Berdasarkan ilurstarsi tersebut, maka pendidikan dan manusia tidaklah dapat dipisahkan. Hal ini dikarenakan, sejatinya proses hidup manusia adalah sebuah proses pendidikan. Pendidikan diperlukan sebagai upaya regenerasi yang akan melanggengkan peradaban manusia. Di sisi yang lain, upaya regenerasi merupakan suatu kesadaran manusia bahwa ia tidak dapat hidup kekal abadi selamanya. Karenya wajar jika Nabi Muhammad saw memerintahkan kepada ummatnya untuk menuntut ilmu sejak dalam buayan ibu hingga ke liang lahat.

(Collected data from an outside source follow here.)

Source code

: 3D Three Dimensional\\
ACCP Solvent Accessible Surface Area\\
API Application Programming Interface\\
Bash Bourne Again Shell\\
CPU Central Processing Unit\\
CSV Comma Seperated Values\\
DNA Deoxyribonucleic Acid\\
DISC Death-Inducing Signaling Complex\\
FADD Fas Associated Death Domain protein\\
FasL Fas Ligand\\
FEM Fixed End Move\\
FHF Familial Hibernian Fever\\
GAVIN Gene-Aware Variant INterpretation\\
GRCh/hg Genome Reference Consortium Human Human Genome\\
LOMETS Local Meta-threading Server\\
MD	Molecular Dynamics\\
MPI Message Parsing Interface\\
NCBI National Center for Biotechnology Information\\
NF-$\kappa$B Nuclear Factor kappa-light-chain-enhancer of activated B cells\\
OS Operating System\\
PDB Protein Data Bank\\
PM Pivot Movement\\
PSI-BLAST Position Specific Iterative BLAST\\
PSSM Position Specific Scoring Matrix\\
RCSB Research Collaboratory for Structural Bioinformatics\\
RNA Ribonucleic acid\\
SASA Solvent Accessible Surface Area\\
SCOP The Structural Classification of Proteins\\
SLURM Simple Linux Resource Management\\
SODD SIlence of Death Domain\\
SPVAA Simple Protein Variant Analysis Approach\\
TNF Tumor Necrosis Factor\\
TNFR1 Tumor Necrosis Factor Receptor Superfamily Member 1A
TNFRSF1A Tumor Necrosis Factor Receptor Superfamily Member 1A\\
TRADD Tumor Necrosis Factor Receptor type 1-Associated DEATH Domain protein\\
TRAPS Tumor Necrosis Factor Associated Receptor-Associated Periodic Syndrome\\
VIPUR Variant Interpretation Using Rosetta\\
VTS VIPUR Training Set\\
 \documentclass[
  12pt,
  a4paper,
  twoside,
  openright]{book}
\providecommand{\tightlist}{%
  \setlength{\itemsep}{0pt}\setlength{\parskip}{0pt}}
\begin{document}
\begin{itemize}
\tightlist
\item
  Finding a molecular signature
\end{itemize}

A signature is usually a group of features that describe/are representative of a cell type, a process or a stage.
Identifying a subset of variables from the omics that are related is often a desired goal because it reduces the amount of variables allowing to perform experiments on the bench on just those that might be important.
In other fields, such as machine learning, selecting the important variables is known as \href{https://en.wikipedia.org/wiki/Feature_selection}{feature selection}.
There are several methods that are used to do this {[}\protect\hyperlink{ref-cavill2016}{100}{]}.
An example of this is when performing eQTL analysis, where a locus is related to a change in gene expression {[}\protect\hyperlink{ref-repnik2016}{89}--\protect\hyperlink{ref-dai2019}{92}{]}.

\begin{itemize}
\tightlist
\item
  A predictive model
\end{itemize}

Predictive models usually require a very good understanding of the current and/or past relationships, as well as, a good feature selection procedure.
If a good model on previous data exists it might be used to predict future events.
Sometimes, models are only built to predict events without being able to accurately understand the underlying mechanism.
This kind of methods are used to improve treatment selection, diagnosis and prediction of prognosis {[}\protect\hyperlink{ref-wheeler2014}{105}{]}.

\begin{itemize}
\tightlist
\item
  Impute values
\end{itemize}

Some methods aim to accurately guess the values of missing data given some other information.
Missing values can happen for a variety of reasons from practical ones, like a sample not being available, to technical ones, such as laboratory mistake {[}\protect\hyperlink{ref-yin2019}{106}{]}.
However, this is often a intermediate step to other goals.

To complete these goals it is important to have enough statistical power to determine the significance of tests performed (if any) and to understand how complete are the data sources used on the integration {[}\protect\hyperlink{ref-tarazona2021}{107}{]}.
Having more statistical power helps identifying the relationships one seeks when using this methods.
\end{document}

Dalam al-Qur’an terdapat suatu istilah untuk menyebutkan manusia. Istilah tersebut adalah al-insân. Secara bahasa al-insān terbentuk dari akar kata nasiya (yang berarti lupa). Potensi untuk lupa inilah yang meniscayakan kebutuhan manusia akan pendidikan. Manusia yang telah hilang gairah untuk mengembangkan dirinya melalui pendidikan baik melalui pendidikan formal maupun non-formal, maka ia lambat laun akan kehilangan berbagai potensi kemanusiaannya. Layaknya cermin, akal pikiran manusia harus senantiasa dibersihkan melalu pendidikan, karena jika tidak dilakukan maka jelaga kebodohan akan menutupi cahaya yang memancar dari jiwa kemanusiaanya.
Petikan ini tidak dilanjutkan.